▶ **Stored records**
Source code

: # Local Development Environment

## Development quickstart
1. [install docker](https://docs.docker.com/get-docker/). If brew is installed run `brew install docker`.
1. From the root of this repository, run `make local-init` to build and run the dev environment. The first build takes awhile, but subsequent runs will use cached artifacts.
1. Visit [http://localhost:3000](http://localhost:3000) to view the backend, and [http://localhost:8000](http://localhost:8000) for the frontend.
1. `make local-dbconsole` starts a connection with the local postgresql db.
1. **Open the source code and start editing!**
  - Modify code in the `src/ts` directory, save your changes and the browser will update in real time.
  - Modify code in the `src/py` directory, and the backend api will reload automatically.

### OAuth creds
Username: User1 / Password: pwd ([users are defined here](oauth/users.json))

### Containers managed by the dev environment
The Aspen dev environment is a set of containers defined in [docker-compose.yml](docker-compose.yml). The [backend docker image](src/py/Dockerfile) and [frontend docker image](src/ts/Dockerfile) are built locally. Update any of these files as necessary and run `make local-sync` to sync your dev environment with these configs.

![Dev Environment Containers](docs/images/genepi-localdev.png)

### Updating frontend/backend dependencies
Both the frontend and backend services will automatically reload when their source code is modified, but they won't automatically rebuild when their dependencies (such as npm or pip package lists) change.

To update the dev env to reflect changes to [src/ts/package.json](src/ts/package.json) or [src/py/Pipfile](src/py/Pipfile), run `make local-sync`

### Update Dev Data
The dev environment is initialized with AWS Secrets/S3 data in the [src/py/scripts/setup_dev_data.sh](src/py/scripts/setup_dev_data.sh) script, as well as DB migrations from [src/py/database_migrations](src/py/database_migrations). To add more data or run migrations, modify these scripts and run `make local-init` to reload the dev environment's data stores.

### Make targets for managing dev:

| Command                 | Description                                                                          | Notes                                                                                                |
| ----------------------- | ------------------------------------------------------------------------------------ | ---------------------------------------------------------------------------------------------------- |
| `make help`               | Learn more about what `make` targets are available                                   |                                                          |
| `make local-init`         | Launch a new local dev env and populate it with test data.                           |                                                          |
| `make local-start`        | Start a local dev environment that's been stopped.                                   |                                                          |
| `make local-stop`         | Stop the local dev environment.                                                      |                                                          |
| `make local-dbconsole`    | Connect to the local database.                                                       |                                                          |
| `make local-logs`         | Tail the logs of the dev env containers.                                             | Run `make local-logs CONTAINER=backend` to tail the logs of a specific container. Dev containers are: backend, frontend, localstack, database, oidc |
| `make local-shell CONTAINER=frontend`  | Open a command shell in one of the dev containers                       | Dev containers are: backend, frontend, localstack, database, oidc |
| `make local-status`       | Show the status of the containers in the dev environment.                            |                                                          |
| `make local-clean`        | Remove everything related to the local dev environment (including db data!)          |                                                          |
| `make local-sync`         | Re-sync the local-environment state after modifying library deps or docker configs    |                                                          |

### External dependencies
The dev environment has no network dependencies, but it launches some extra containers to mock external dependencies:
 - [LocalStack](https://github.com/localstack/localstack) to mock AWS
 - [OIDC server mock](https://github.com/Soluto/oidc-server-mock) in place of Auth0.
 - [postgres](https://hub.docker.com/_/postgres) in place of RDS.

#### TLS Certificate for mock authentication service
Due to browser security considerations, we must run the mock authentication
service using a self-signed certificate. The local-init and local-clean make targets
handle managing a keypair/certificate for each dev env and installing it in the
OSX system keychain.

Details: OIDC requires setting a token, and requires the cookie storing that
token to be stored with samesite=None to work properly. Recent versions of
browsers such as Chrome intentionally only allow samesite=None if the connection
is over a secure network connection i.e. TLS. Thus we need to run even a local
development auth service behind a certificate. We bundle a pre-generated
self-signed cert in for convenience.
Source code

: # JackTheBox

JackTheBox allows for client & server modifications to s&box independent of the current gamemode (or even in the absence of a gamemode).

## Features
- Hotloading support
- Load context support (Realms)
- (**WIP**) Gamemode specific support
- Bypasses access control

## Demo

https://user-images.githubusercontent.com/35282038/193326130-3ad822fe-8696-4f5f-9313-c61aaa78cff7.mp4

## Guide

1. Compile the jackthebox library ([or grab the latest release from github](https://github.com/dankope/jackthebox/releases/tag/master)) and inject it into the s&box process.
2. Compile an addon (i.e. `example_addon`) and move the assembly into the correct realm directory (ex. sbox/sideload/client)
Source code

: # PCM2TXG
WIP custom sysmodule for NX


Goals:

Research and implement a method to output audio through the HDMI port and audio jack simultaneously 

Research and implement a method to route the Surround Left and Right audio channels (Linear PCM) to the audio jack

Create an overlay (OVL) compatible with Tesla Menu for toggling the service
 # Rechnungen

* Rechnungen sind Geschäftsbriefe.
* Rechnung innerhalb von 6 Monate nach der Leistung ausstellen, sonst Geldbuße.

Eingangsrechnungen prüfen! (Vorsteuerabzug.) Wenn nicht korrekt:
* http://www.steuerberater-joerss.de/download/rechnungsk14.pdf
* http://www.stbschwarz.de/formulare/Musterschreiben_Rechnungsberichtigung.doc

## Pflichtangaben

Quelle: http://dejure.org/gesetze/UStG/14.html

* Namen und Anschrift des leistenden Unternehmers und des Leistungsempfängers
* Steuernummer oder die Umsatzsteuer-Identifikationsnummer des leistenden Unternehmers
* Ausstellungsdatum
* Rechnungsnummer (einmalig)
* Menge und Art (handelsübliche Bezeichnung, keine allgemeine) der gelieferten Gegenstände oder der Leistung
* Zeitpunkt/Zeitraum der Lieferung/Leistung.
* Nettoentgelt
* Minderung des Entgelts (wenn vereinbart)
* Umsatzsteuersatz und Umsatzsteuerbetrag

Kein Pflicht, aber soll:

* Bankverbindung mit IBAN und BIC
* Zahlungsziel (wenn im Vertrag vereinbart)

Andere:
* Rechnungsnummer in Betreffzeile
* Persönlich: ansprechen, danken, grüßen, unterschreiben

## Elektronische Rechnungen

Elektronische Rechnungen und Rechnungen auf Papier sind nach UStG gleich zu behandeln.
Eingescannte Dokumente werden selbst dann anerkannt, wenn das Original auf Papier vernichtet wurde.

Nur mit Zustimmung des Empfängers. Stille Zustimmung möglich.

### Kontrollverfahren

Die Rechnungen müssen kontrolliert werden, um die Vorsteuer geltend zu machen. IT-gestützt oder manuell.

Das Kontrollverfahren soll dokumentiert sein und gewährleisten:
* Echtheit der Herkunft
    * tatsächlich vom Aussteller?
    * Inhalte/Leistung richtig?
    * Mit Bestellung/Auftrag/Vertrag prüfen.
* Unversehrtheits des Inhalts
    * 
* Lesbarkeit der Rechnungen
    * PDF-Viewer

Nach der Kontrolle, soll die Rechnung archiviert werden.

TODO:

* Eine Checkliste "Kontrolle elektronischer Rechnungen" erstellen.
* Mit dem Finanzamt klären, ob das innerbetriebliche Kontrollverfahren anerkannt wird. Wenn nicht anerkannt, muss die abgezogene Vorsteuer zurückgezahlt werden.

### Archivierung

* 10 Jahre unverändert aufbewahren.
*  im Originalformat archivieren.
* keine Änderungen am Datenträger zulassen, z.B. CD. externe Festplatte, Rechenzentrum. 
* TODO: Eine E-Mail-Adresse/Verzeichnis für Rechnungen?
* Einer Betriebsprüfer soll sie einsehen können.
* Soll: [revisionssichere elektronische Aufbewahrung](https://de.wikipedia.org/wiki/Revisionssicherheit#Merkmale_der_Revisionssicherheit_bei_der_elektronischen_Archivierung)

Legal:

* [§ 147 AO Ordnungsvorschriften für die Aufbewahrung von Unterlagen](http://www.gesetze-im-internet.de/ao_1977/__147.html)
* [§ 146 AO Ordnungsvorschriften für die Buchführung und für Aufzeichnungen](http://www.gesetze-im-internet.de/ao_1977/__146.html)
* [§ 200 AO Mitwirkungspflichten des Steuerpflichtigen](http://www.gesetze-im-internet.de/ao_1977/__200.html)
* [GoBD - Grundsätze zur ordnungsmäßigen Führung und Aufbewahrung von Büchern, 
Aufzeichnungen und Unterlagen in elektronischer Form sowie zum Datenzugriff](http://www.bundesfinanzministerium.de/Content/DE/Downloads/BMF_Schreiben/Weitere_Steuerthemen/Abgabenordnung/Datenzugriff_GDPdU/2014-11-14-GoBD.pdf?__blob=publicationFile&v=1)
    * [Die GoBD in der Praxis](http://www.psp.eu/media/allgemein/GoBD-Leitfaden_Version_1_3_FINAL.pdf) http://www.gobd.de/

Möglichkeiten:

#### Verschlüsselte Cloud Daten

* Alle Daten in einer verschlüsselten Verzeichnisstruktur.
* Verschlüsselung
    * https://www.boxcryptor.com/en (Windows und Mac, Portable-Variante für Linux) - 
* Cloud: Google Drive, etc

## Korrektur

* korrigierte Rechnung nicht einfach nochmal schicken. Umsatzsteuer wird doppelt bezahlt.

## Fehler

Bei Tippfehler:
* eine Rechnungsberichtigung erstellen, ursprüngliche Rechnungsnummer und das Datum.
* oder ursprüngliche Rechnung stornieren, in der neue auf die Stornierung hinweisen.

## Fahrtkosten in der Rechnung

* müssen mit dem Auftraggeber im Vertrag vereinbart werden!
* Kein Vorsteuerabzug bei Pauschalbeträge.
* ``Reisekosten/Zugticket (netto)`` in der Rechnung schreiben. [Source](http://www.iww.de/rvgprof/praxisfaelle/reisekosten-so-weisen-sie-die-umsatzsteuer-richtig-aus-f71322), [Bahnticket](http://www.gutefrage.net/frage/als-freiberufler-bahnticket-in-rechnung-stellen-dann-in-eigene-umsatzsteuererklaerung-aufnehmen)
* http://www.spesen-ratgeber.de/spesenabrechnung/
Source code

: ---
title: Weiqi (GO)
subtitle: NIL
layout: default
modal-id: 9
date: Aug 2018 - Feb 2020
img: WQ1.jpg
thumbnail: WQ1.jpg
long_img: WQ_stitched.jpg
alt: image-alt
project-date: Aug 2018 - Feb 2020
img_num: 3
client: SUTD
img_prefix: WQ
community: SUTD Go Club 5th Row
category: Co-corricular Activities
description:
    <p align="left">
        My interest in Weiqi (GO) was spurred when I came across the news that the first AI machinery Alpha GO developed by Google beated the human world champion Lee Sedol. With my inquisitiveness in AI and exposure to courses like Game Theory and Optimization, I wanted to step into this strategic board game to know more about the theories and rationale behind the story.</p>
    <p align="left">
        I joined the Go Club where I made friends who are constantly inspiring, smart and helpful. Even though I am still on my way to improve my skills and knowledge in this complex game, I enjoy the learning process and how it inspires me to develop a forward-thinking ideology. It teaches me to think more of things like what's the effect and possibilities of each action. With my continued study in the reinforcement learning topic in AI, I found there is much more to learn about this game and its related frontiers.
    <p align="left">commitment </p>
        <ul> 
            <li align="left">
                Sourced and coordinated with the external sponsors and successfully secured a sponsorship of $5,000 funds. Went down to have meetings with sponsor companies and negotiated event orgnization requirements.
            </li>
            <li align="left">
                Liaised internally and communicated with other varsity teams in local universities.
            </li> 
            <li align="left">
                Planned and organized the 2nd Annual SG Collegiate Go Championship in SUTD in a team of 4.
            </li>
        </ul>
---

▶ **Exercise requirements**
Both end lines included, restate word for word the lines above from the line with "## Development quickstart" to the line with "in real time.", and nothing else.

▶ **Written answer**
## Development quickstart
1. [install docker](https://docs.docker.com/get-docker/). If brew is installed run `brew install docker`.
1. From the root of this repository, run `make local-init` to build and run the dev environment. The first build takes awhile, but subsequent runs will use cached artifacts.
1. Visit [http://localhost:3000](http://localhost:3000) to view the backend, and [http://localhost:8000](http://localhost:8000) for the frontend.
1. `make local-dbconsole` starts a connection with the local postgresql db.
1. **Open the source code and start editing!**
  - Modify code in the `src/ts` directory, save your changes and the browser will update in real time.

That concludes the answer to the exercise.